"L’attacco alla Biagi penalizza i lavoratori"

Intervista a Tiraboschi, il giurista che collaborò alla stesura della legge: "Il protocollo non dà risposte per il futuro"

da Roma

Chi cerca di abolire lo staff leasing fa una «battaglia ideologica». Non tiene conto che, tra tutte le forme di contratto, è una delle più regolari e garantite. Ma il giuslavorista Michele Tiraboschi, direttore del centro studi «Marco Biagi», non è tanto sorpreso dalla piega che ha preso il dibattito su questa forma di lavoro, molto diffusa - osserva lo studioso di diritto comparato - nei paesi del Nord Europa. Perché la vicenda dello staff leasing «è la stessa della legge Biagi: molti ne parlano, ma pochi sanno veramente cosa sia e a chi porti vantaggi».
I lavoratori dovrebbero difendere lo staff leasing?

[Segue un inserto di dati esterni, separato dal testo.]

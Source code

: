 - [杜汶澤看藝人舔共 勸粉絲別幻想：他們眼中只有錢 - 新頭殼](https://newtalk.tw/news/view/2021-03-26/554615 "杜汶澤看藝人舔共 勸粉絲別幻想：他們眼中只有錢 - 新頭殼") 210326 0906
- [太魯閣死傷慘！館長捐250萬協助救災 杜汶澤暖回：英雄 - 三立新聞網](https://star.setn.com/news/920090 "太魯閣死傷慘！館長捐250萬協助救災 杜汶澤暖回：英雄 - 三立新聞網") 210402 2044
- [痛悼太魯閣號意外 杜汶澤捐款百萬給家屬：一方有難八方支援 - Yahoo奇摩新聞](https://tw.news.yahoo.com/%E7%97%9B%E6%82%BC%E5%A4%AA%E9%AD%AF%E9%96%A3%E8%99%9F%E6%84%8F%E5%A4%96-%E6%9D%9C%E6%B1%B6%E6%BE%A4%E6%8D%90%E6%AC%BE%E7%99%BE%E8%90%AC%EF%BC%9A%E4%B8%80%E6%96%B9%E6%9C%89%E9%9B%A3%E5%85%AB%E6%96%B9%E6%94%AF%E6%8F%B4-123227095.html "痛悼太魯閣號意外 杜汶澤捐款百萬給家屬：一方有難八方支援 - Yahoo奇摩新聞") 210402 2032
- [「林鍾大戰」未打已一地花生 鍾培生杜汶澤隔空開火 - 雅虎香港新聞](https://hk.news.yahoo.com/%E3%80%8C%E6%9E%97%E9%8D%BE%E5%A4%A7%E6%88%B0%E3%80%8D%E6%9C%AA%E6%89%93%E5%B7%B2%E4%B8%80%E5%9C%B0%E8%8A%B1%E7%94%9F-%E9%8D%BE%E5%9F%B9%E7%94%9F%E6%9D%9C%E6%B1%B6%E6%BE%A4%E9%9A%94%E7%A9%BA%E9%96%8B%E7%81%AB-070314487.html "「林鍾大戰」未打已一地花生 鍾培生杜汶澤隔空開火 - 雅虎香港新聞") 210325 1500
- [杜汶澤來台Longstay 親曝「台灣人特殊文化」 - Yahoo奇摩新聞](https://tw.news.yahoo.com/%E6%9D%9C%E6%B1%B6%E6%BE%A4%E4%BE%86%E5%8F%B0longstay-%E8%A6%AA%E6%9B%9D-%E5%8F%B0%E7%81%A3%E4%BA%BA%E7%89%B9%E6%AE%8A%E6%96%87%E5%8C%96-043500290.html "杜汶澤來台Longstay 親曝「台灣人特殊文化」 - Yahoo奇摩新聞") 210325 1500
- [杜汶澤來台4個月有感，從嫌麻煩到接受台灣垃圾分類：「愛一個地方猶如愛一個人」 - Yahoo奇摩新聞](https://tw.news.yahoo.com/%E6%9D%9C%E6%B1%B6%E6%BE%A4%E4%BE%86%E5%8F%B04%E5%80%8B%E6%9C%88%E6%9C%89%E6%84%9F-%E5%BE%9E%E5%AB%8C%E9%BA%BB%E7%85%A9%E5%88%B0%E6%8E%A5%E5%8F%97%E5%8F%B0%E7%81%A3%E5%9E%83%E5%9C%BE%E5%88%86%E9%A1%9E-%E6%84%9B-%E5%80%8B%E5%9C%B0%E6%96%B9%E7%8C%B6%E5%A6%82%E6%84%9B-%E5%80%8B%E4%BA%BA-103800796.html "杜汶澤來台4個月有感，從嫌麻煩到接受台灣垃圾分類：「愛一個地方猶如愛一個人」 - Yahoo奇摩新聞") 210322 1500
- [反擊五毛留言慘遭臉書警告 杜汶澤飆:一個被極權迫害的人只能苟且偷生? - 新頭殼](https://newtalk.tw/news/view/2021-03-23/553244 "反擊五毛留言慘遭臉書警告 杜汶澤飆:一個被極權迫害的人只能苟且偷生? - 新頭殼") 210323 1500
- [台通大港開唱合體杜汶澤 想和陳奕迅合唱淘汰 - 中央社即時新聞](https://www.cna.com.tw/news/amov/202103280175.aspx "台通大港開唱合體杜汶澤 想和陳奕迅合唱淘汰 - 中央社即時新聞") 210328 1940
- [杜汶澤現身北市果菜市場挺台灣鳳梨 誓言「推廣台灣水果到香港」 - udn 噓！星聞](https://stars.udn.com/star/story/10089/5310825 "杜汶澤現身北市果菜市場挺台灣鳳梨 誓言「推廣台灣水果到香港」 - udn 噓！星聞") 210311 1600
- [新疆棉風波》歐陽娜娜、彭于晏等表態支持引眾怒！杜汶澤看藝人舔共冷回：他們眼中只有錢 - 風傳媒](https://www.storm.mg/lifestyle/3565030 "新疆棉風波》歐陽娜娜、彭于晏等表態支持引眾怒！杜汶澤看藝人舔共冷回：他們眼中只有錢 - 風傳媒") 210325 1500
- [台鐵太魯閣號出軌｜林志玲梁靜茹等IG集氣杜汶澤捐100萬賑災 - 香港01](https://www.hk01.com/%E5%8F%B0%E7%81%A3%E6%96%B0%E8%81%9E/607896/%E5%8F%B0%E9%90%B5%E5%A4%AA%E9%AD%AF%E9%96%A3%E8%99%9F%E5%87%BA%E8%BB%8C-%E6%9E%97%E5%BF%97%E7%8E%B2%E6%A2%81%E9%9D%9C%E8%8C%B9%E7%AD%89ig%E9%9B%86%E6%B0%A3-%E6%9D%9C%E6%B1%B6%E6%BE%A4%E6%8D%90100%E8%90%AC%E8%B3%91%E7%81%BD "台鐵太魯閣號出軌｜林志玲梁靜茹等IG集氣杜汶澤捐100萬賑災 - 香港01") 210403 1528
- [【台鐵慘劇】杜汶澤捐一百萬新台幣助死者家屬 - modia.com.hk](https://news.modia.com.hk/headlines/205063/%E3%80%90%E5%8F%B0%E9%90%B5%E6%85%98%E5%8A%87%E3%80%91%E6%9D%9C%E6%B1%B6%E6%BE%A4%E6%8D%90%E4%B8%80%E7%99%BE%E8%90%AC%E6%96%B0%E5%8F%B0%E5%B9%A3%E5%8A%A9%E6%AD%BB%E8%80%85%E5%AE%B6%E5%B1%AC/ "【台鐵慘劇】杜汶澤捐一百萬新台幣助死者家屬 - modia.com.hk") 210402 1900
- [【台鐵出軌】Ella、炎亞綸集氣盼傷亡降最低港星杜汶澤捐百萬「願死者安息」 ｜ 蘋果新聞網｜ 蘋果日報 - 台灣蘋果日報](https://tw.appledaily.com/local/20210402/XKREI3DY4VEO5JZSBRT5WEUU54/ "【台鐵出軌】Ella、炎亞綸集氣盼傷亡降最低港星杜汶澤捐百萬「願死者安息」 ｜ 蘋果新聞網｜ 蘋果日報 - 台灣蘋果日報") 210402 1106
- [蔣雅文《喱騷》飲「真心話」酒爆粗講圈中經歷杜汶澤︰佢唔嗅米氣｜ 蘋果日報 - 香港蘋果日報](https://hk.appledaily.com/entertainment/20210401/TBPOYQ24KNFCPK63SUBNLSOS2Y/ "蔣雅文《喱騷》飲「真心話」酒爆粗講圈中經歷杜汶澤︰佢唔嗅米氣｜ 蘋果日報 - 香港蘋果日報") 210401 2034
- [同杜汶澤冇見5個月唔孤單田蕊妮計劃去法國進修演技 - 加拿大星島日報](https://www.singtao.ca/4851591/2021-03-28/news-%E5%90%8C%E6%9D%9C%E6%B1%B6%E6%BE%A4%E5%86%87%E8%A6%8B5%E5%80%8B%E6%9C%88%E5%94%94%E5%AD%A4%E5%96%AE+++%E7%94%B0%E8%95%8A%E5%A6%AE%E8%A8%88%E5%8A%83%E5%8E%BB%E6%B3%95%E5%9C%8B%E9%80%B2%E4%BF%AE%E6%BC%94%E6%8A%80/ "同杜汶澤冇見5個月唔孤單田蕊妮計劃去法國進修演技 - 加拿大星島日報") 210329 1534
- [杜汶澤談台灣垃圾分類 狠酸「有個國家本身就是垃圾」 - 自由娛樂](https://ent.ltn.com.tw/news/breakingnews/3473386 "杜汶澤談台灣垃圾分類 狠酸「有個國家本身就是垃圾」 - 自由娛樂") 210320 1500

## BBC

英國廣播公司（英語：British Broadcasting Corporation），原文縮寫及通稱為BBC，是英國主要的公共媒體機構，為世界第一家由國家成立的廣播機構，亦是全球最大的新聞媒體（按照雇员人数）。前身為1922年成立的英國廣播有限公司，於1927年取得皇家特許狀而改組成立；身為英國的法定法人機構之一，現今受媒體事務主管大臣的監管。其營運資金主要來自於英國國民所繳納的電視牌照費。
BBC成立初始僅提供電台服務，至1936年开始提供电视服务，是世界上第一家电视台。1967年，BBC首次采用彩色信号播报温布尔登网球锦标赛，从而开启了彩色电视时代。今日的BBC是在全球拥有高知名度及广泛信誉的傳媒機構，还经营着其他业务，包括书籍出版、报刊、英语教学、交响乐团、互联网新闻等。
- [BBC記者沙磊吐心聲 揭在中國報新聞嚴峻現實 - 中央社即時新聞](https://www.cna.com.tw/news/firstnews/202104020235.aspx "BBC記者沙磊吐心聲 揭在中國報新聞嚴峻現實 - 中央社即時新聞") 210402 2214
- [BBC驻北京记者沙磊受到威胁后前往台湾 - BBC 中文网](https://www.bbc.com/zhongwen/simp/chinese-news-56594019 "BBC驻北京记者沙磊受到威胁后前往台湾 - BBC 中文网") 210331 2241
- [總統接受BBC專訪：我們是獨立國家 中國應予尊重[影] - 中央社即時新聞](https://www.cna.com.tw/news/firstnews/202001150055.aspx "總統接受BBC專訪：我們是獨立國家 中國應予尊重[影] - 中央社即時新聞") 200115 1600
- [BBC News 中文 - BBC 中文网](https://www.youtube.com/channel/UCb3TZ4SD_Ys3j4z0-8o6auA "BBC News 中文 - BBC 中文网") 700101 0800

«Non è l’interinale che è a tempo determinato. Si tratta di somministrazione di lavoro continuativa, a tempo indeterminato. In poche parole l’agenzia invia alle aziende del personale specializzato, ad esempio per servizi informatici o di logistica. E il lavoratore è a tutti gli effetti assunto, con tanto di articolo 18. È un contratto che sostituisce quei lavori che oggi si fanno attraverso appalti a cooperative, che non danno garanzie ai lavoratori».
Quindi sinistra, Cgil e governo stanno facendo una battaglia contro un contratto tipico per tornare a una situazione di maggiore precarietà?

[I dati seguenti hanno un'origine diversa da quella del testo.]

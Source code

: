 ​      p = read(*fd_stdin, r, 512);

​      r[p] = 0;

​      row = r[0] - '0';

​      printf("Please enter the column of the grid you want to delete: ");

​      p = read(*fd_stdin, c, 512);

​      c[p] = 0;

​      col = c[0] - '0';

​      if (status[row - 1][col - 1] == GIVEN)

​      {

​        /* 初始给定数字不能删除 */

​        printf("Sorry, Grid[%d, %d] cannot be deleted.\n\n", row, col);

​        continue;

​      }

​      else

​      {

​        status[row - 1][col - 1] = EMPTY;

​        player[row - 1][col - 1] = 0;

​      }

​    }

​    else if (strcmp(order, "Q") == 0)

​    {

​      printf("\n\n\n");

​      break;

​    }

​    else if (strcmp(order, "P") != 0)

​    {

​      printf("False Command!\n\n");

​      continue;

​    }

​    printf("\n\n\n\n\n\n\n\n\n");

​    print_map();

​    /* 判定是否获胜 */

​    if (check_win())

«Una battaglia ideologica che non tiene conto del contenuto, perché è oggettivo che lo staff leasing garantisca maggiori tutele. Chi lo ha capito è il segretario generale della Cisl Raffaele Bonanni che è l’unico interlocutore del governo che sta difendendo questi strumento».

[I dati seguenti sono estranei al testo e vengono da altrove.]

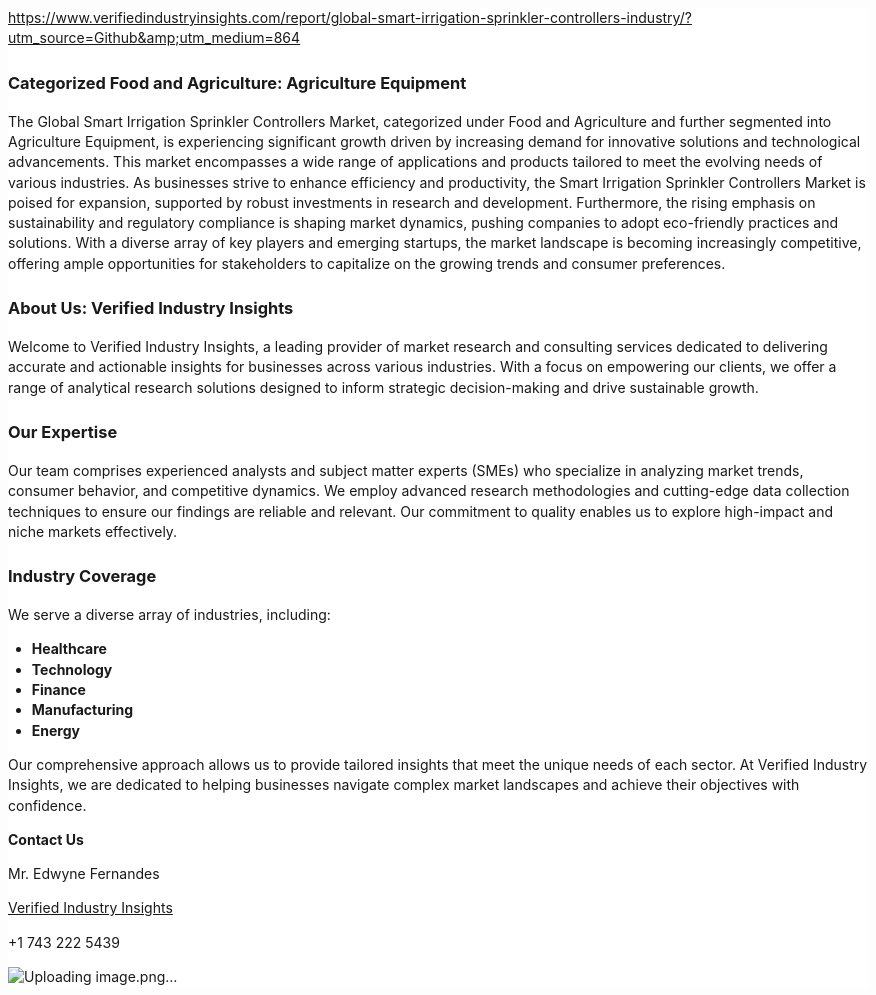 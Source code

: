 </strong><a href="https://www.verifiedindustryinsights.com/report/global-smart-irrigation-sprinkler-controllers-industry/?utm_source=Github&amp;utm_medium=864">https://www.verifiedindustryinsights.com/report/global-smart-irrigation-sprinkler-controllers-industry/?utm_source=Github&amp;utm_medium=864</a>&nbsp;</p><h3>Categorized Food and Agriculture: Agriculture Equipment </h3><p>The Global Smart Irrigation Sprinkler Controllers Market, categorized under Food and Agriculture and further segmented into Agriculture Equipment, is experiencing significant growth driven by increasing demand for innovative solutions and technological advancements. This market encompasses a wide range of applications and products tailored to meet the evolving needs of various industries. As businesses strive to enhance efficiency and productivity, the Smart Irrigation Sprinkler Controllers Market is poised for expansion, supported by robust investments in research and development. Furthermore, the rising emphasis on sustainability and regulatory compliance is shaping market dynamics, pushing companies to adopt eco-friendly practices and solutions. With a diverse array of key players and emerging startups, the market landscape is becoming increasingly competitive, offering ample opportunities for stakeholders to capitalize on the growing trends and consumer preferences.</p><h3>About Us: Verified Industry Insights</h3><p>Welcome to Verified Industry Insights, a leading provider of market research and consulting services dedicated to delivering accurate and actionable insights for businesses across various industries. With a focus on empowering our clients, we offer a range of analytical research solutions designed to inform strategic decision-making and drive sustainable growth.</p><h3>Our Expertise</h3><p>Our team comprises experienced analysts and subject matter experts (SMEs) who specialize in analyzing market trends, consumer behavior, and competitive dynamics. We employ advanced research methodologies and cutting-edge data collection techniques to ensure our findings are reliable and relevant. Our commitment to quality enables us to explore high-impact and niche markets effectively.</p><h3>Industry Coverage</h3><p>We serve a diverse array of industries, including:</p><ul><li><strong>Healthcare</strong></li><li><strong>Technology</strong></li><li><strong>Finance</strong></li><li><strong>Manufacturing</strong></li><li><strong>Energy</strong></li></ul><p>Our comprehensive approach allows us to provide tailored insights that meet the unique needs of each sector. At Verified Industry Insights, we are dedicated to helping businesses navigate complex market landscapes and achieve their objectives with confidence.</p><p><strong>Contact Us</strong></p><p>Mr. Edwyne Fernandes</p><p><a href="https://www.verifiedindustryinsights.com/">Verified Industry Insights</a></p><p>+1 743 222 5439</p>
![Uploading image.png…]()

E se Confindustria accettasse questa modifica?
«Le imprese non sono molto interessate a questo strumento che costa molto. Per loro è molto più facile ricorrere ad appalti fittizi. Anche se questa forma di lavoro serve anche a fornire alle aziende un alto know how che non garantiscono le pseudocooperative. Insomma, si tratta di un contratto in grado di intercettare molto lavoro irregolare, soprattutto nei servizi. Ed è interessante notare come sia uno strumento diffuso in moltissimi paesi, non solo anglofoni. Ad esempio fu adottato in Germania dal governo rosso-verde. Esiste in Svezia e in Olanda».
Che giudizio dà del protocollo sul Welfare?
«Credo sia in fortissima continuità con il Patto per l’Italia, come dimostra la conferma dell’impianto della legge Biagi, la riforma degli ammortizzatori sociali alla quale stava lavorando il governo Berlusconi e la misura sull’orario di lavoro. In sintesi, è in forte continuità con il passato, ma non dà risposta ai problemi del futuro».
La decontribuzione degli straordinari può servire?
«È una misura tecnicamente interessante ma temo che rimarrà sulla carta. Avrebbe un senso se inserita in una rivisitazione di tutte le norme sull’orario di lavoro, visto che risalgono all’inizio del Novecento. La vera anomalia, comunque, è nel metodo».
La concertazione?
«Tutti parlano di concertazione, ma il governo non ha mai fatto incontrare tutte le parti, se non una volta o due. Confcommercio si è giustamente sfilata e non ha firmato perché non è mai stata coinvolta».
Con quali effetti sul protocollo?
«Ha un’impostazione industrialista e fordista, non a misura del terziario».
Cosa pensa della parte sui contratti a tempo?
«Nel novembre scorso il ministro Cesare Damiano stilò delle linee guida che facevano rabbrividire, mentre questi interventi sono marginali. Anche se vanno a danno del lavoratore, visto che il limite a 36 mesi induce l’azienda a mandarlo a casa alla scadenza. Chi fa queste regole non conosce la realtà».
Lei cosa avrebbe fatto?
«Nel 2006 uscì il famoso Libro Verde della Commissione europea sul diritto del lavoro. E all’Italia chiedevano: perché continuate a discutere di job on call quando avreste bisogno di rendere più agevole e flessibile il contratto standard? Ridurre le forme di lavoro atipico e rendere più conveniente il lavoro a tempo indeterminato, questo è il nodo storico. Che sarebbe stato giusto affrontare adesso, insieme agli ammortizzatori sociali».